Pilot Study- Permissive Hypotension After Cardiac Surgery

Massachusetts General Hospital1 site in 1 country80 target enrollmentApril 20, 2024
ConditionsSurgery

Overview

Phase
Not Applicable
Intervention
Not specified
Conditions
Surgery
Sponsor
Massachusetts General Hospital
Enrollment
80
Locations
1
Primary Endpoint
MAP in mmHg
Status
Active, not recruiting
Last Updated
4 months ago

Overview

Brief Summary

The objective of this pilot randomized controlled trial is to demonstrate the feasibility of implementing a pragmatic clinical trial randomizing patients to permissive hypotension versus usual care and to determine the impact of permissive hypotension on vasopressor exposure, ICU length of stay, markers of end organ perfusion, and clinically relevant patient outcomes. The data collected from this pilot study will be used as preliminary data for study design and grant applications for a larger multicenter randomized controlled trial.

Detailed Description

The investigators will perform a single center, open-label, randomized controlled trial in patients admitted to the HCICU after cardiac surgery at MGH. Patients who are hypotensive (MAP \< 65mmHg) and/or require vasopressor support to maintain a MAP ≥ 65mmHg during the first 24 hours of ICU admission will be eligible for randomization.
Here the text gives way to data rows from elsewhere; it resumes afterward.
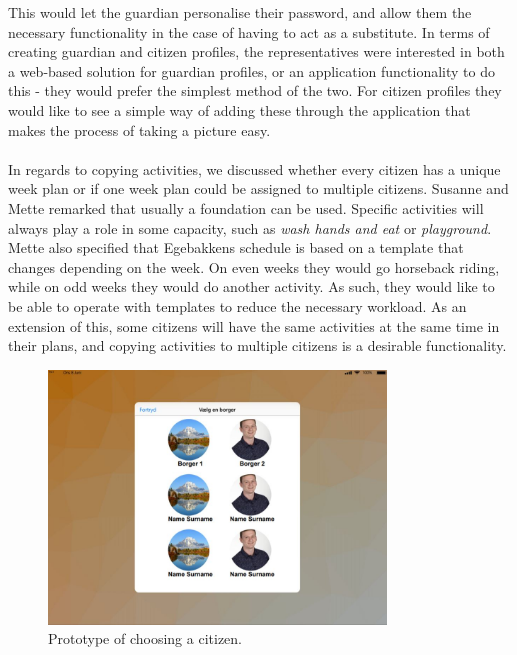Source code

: This would let the guardian personalise their password, and allow them the necessary functionality in the case of having to act as a substitute.
In terms of creating guardian and citizen profiles, the representatives were interested in both a web-based solution for guardian profiles, or an application functionality to do this - they would prefer the simplest method of the two.
For citizen profiles they would like to see a simple way of adding these through the application that makes the process of taking a picture easy.
\\\\
In regards to copying activities, we discussed whether every citizen has a unique week plan or if one week plan could be assigned to multiple citizens.
Susanne and Mette remarked that usually a foundation can be used.
Specific activities will always play a role in some capacity, such as \textit{wash hands and eat} or \textit{playground}.
Mette also specified that Egebakkens schedule is based on a template that changes depending on the week.
On even weeks they would go horseback riding, while on odd weeks they would do another activity.
As such, they would like to be able to operate with templates to reduce the necessary workload.
As an extension of this, some citizens will have the same activities at the same time in their plans, and copying activities to multiple citizens is a desirable functionality.

\begin{figure}[!htb]
    \center
    \includegraphics[width=0.8\textwidth]{figures/select-citizen.JPG}
    \caption{\label{fig:choose-citizen-prototype} Prototype of choosing a citizen.}
\end{figure}

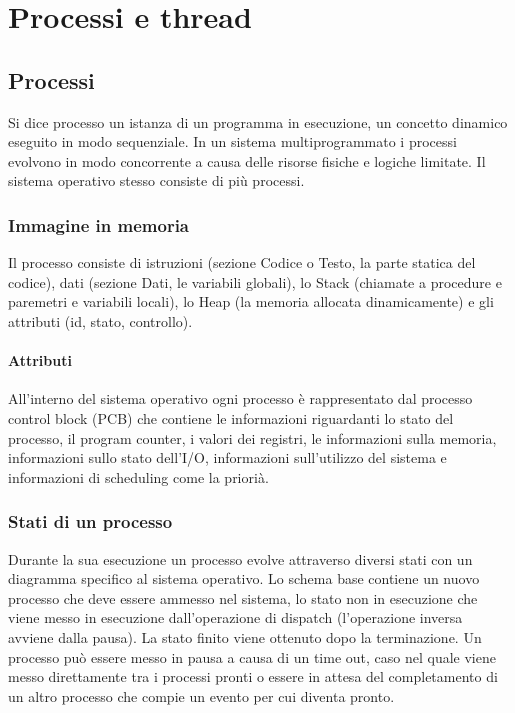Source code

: \chapter{Processi e thread}
\section{Processi}
Si dice processo un istanza di un programma in esecuzione, un concetto dinamico eseguito in modo sequenziale. In un sistema multiprogrammato i processi evolvono in modo concorrente a 
causa delle risorse fisiche e logiche limitate. Il sistema operativo stesso consiste di pi\`u processi. 
\subsection{Immagine in memoria}
Il processo consiste di istruzioni (sezione Codice o Testo, la parte statica del codice), dati (sezione Dati, le variabili globali), lo Stack (chiamate a procedure e paremetri e 
variabili locali), lo Heap (la memoria allocata dinamicamente) e gli attributi (id, stato, controllo).
\subsubsection{Attributi}
All'interno del sistema operativo ogni processo \`e rappresentato dal processo control block (PCB) che contiene le informazioni riguardanti lo stato del processo, il program counter, 
i valori dei registri, le informazioni sulla memoria, informazioni sullo stato dell'I/O, informazioni sull'utilizzo del sistema e informazioni di scheduling come la priori\`a. 
\subsection{Stati di un processo}
Durante la sua esecuzione un processo evolve attraverso diversi stati con un diagramma specifico al sistema operativo. Lo schema base contiene un nuovo processo che deve essere 
ammesso nel sistema, lo stato non in esecuzione che viene messo in esecuzione dall'operazione di dispatch (l'operazione inversa avviene dalla pausa). La stato finito viene ottenuto
dopo la terminazione. Un processo pu\`o essere messo in pausa a causa di un time out, caso nel quale viene messo direttamente tra i processi pronti o essere in attesa del completamento 
di un altro processo che compie un evento per cui diventa pronto. 
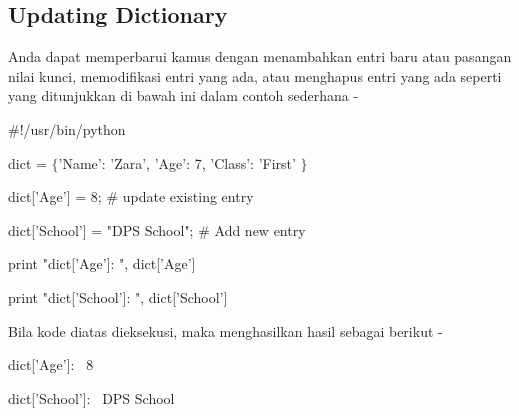 \subsection*{Updating Dictionary}
 \par
\begin{adjustwidth}{0.03in}{0.03in}
Anda dapat memperbarui kamus dengan menambahkan entri baru atau pasangan nilai kunci, memodifikasi entri yang ada, atau menghapus entri yang ada seperti yang ditunjukkan di bawah ini dalam contoh sederhana -\end{adjustwidth}
 \par
\noindent 
 \hspace*{0.5in}  $  \#  $!/usr/bin/python \par
\vspace{12pt}
\noindent 
 \hspace*{0.5in} dict =  $  \{  $'Name': 'Zara', 'Age': 7, 'Class': 'First' $  \}  $ \par
\vspace{12pt}
\noindent 
 \hspace*{0.5in} dict['Age'] = 8;  $  \#  $ update existing entry \par
\noindent 
 \hspace*{0.5in} dict['School'] = "DPS School";  $  \#  $ Add new entry \par
\vspace{12pt}
\vspace{12pt}
\noindent 
 \hspace*{0.5in} print "dict['Age']: ", dict['Age'] \par
\noindent 
 \hspace*{0.5in} print "dict['School']: ", dict['School'] \par
\begin{adjustwidth}{0.03in}{0.03in}
Bila kode diatas dieksekusi, maka menghasilkan hasil sebagai berikut -\end{adjustwidth}
 \par
\noindent 
{\fontsize{9pt}{9pt}\selectfont  \hspace*{0.5in} dict['Age']:~ 8} \par
\noindent 
{\fontsize{9pt}{9pt}\selectfont  \hspace*{0.5in} dict['School']:~ DPS School} \par
\vspace{12pt}
\vspace{12pt}
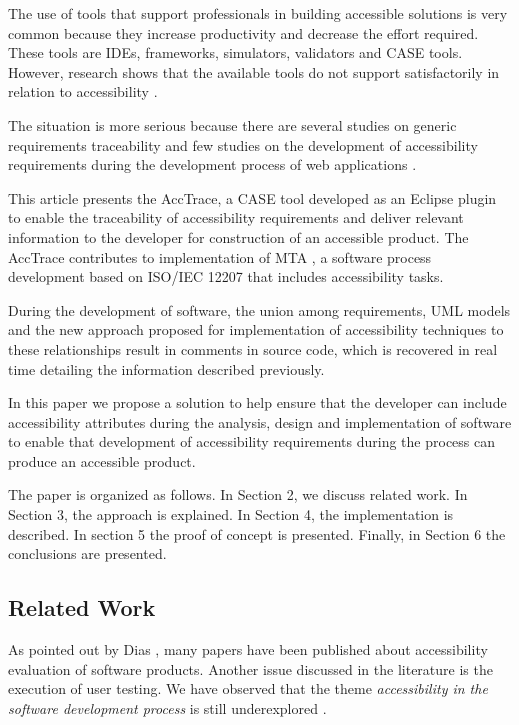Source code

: \documentclass[10pt, conference, compsocconf]{IEEEtran}
\begin{document}
The use of tools that support professionals in building accessible solutions is very common because they increase productivity and decrease the effort required. These tools are IDEs, frameworks, simulators, validators and CASE tools. However, research shows that the available tools do not support satisfactorily in relation to accessibility \cite{Trewin:2010:ACT:1805986.1806029}.

The situation is more serious because there are several studies on generic requirements traceability \cite{5970169,292398,5485417,6405269} and few studies on the development of accessibility requirements during the development process of web applications \cite{analuizadias:2010}.

This article presents the AccTrace, a CASE tool developed as an
Eclipse plugin to enable the traceability of accessibility requirements
and deliver relevant information to the developer for
construction of an accessible product. The AccTrace contributes to implementation of MTA \cite{maia:10}, a software process
development based on ISO/IEC 12207 that includes accessibility tasks.

During the development of software, the union among requirements, UML models and the new
approach proposed for implementation of accessibility techniques 
to these relationships result in comments in source code, which is recovered in real time detailing the
information described previously.

In this paper we propose a solution to help ensure that the developer can include accessibility attributes
during the analysis, design and implementation of software to enable that development of accessibility requirements
during the process can produce an accessible product.

The paper is organized as follows. In Section 2, we discuss related work. In Section 3, the approach is explained. In Section 4, the implementation is described. In section 5 the proof of concept is presented. Finally, in Section 6 the conclusions are presented.

\subsection{Related Work}

As pointed out by Dias \cite{analuizadias:2010}, many papers have been published about accessibility evaluation of software products. Another issue discussed in the literature is the execution of user testing. We have observed that the theme \textit {accessibility in the software development process}
is still underexplored \cite{maia:10}.
\end{document}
Patients will be randomized in 1:1 fashion to either a) Permissive Hypotension (MAP target \>60mmHg) or b) Usual Care. The duration of the intervention will extend until the patient no longer needs vasopressors to maintain prespecified MAP. Outcomes of interest include continuous hemodynamics (both recorded values from EHR as well as the arterial line waveform data), vasopressor exposure (as measured by maximum Vasopressor-Inotrope Score, mean Vasopressor-Inotrope Score, and duration of vasopressor use), lactate clearance, rates of atrial fibrillation, need for renal replacement therapy, ICU length of stay, survival to hospital discharge, cognitive state at discharge using Montreal Cognitive Assessment score. Additionally, the investigators will perform exploratory analyses using the continuous arterial line waveform data to evaluate for potential differences in arterial waveform morphologies between groups to help discern the hemodynamic impacts of permissive hypotension and to potentially identify subphenotypes who may derive greater benefit.

Registry
clinicaltrials.gov
Start Date
April 20, 2024
End Date
October 1, 2026
Last Updated
4 months ago
Study Type
Interventional
Study Design
Parallel
Sex
All

Investigators

Responsible Party
Principal Investigator
Principal Investigator

Asishana A Osho

Assistant Professor of Surgery

Massachusetts General Hospital

Eligibility Criteria

Inclusion Criteria

  • 18 years or older
  • Schedules for elective or non-emergent cardiac surgery

Exclusion Criteria

  • Arrival to the CICU with severe shock determined any of the following: Norepinephrine dose \>20mcg/min, Epinephrine \>3mcg/min, Dobutamine \>2.5mcg/kg/min, Milrinone \>0.2mcg/kg/min
  • Rapidly increasing pressors within 60 mins of arrival.
  • Significant prior renal dysfunction (CKD \>4), hemodialysis dependence
  • Cirrhosis
  • A neuropathology diagnosis warranting blood pressure goal
  • Pre-specified MAP goal as determined by clinical team
  • Carotid stenosis (\> 50%) or prior stroke
  • Bleeding requiring return to the OR
  • Need for mechanical circulatory support
  • Heart and Lung transplantation

Outcomes

Primary Outcomes

MAP in mmHg

Time Frame: Through study completion, an average of 2 to 3 days

(Mean arterial pressure) measured in millimetres of mercury

Vasoactive-Inotropic Score for duration of pressor need

Time Frame: Through study completion, an average of 2 to 3 days

Weighted sum of all administered vasopressor and inotropic medications and quantifies the amount of pharmacological support in patients

Secondary Outcomes

  • Duration of end organ support(Through study completion, an average of 2 to 3 days)
  • Cognitive function assessed using Montreal Cognitive Assessment (MOCA)(Through study completion, an average of a week)
  • Mortality(Through study completion, an average of a week)
  • Tissue perfusion pressure via continuous arterial waveform monitoring(Through study completion, an average of 2 to 3 days)
  • ICU and hospital length of stay(Through study completion, an average of a week)
  • Duration of inotrope and vasopressor exposure(Through study completion, an average of 2 to 3 days)

Study Sites (1)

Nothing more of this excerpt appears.